----- Supplied material -----
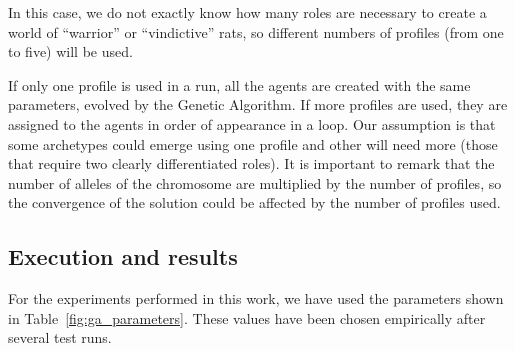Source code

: \documentclass{sig-alternate}
\begin{document}

In this case,
 we do not exactly know how many roles are necessary to create a world of ``warrior'' or ``vindictive''
  rats, so different numbers of profiles (from one to five) will be used.



If only one profile is used
in a run, all the agents are created with the same parameters, evolved
by the Genetic Algorithm. If more profiles are used, they are assigned
to the agents in order of appearance in a loop. Our assumption is that
some archetypes could emerge using one profile and other will need
more (those that require two clearly differentiated roles). It is
important to remark that the number of alleles of the chromosome are
multiplied by the number of profiles, so the convergence of the
solution could be affected by the number of profiles used. 




\subsection{Execution and results}

For the experiments performed in this work, we have used the parameters shown in Table~\ref{fig:ga_parameters}. These values have been chosen empirically after several test runs.
\end{document}
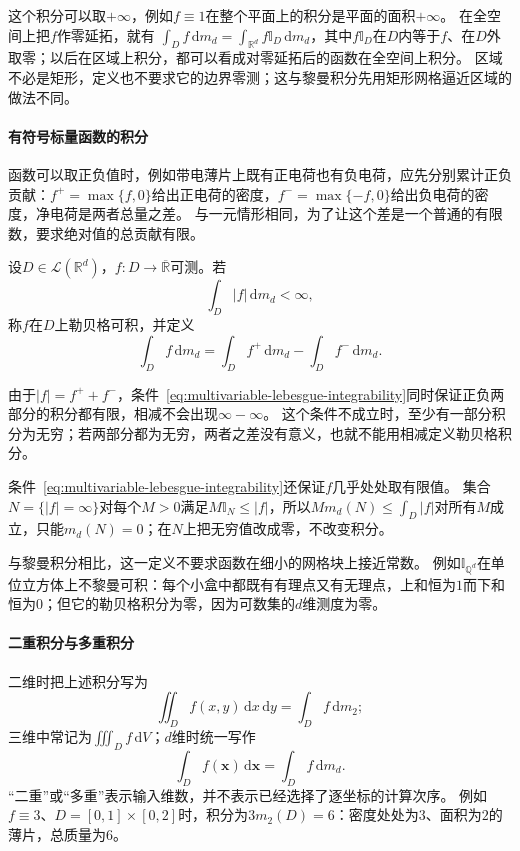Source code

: 这个积分可以取$+\infty$，例如$f\equiv1$在整个平面上的积分是平面的面积$+\infty$。
在全空间上把$f$作零延拓，就有
$\int_Df\,\mathrm dm_d=\int_{\mathbb R^d}f\mathbb I_D\,\mathrm dm_d$，其中$f\mathbb I_D$在$D$内等于$f$、在$D$外取零；以后在区域上积分，都可以看成对零延拓后的函数在全空间上积分。
区域不必是矩形，定义也不要求它的边界零测；这与黎曼积分先用矩形网格逼近区域的做法不同。

\paragraph{有符号标量函数的积分}

函数可以取正负值时，例如带电薄片上既有正电荷也有负电荷，应先分别累计正负贡献：$f^+=\max\{f,0\}$给出正电荷的密度，$f^-=\max\{-f,0\}$给出负电荷的密度，净电荷是两者总量之差。
与一元情形相同，为了让这个差是一个普通的有限数，要求绝对值的总贡献有限。
\begin{definition}[区域上可测函数的积分]
设$D\in\mathcal L(\mathbb R^d)$，$f:D\to\overline{\mathbb R}$可测。若
\begin{equation}
 \int_D|f|\,\mathrm dm_d<\infty,
 \label{eq:multivariable-lebesgue-integrability}
\end{equation}
称$f$在$D$上勒贝格可积，并定义
\[
 \int_Df\,\mathrm dm_d=\int_Df^+\,\mathrm dm_d-\int_Df^-\,\mathrm dm_d.
\]
\end{definition}

由于$|f|=f^++f^-$，条件~\eqref{eq:multivariable-lebesgue-integrability}同时保证正负两部分的积分都有限，相减不会出现$\infty-\infty$。
这个条件不成立时，至少有一部分积分为无穷；若两部分都为无穷，两者之差没有意义，也就不能用相减定义勒贝格积分。

条件~\eqref{eq:multivariable-lebesgue-integrability}还保证$f$几乎处处取有限值。
集合$N=\{|f|=\infty\}$对每个$M>0$满足$M\mathbb I_N\leq|f|$，所以$Mm_d(N)\leq\int_D|f|$对所有$M$成立，只能$m_d(N)=0$；在$N$上把无穷值改成零，不改变积分。

与黎曼积分相比，这一定义不要求函数在细小的网格块上接近常数。
例如$\mathbb I_{\mathbb Q^d}$在单位立方体上不黎曼可积：每个小盒中都既有有理点又有无理点，上和恒为$1$而下和恒为$0$；但它的勒贝格积分为零，因为可数集的$d$维测度为零。

\paragraph{二重积分与多重积分}

二维时把上述积分写为
\[
 \iint_Df(x,y)\,\mathrm dx\,\mathrm dy=\int_Df\,\mathrm dm_2;
\]
三维中常记为$\iiint_Df\,\mathrm dV$；$d$维时统一写作
\[
 \int_Df(\bm x)\,\mathrm d\bm x=\int_Df\,\mathrm dm_d.
\]
“二重”或“多重”表示输入维数，并不表示已经选择了逐坐标的计算次序。
例如$f\equiv3$、$D=[0,1]\times[0,2]$时，积分为$3m_2(D)=6$：密度处处为$3$、面积为$2$的薄片，总质量为$6$。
-----
The answer must consist only of the lines from the beginning of the entries above through the line that holds "important to remark", reproduced exactly and without pictures.

Source code

: \documentclass{sig-alternate}
\begin{document}

In this case,
 we do not exactly know how many roles are necessary to create a world of ``warrior'' or ``vindictive''
  rats, so different numbers of profiles (from one to five) will be used.



If only one profile is used
in a run, all the agents are created with the same parameters, evolved
by the Genetic Algorithm. If more profiles are used, they are assigned
to the agents in order of appearance in a loop. Our assumption is that
some archetypes could emerge using one profile and other will need
more (those that require two clearly differentiated roles). It is
important to remark that the number of alleles of the chromosome are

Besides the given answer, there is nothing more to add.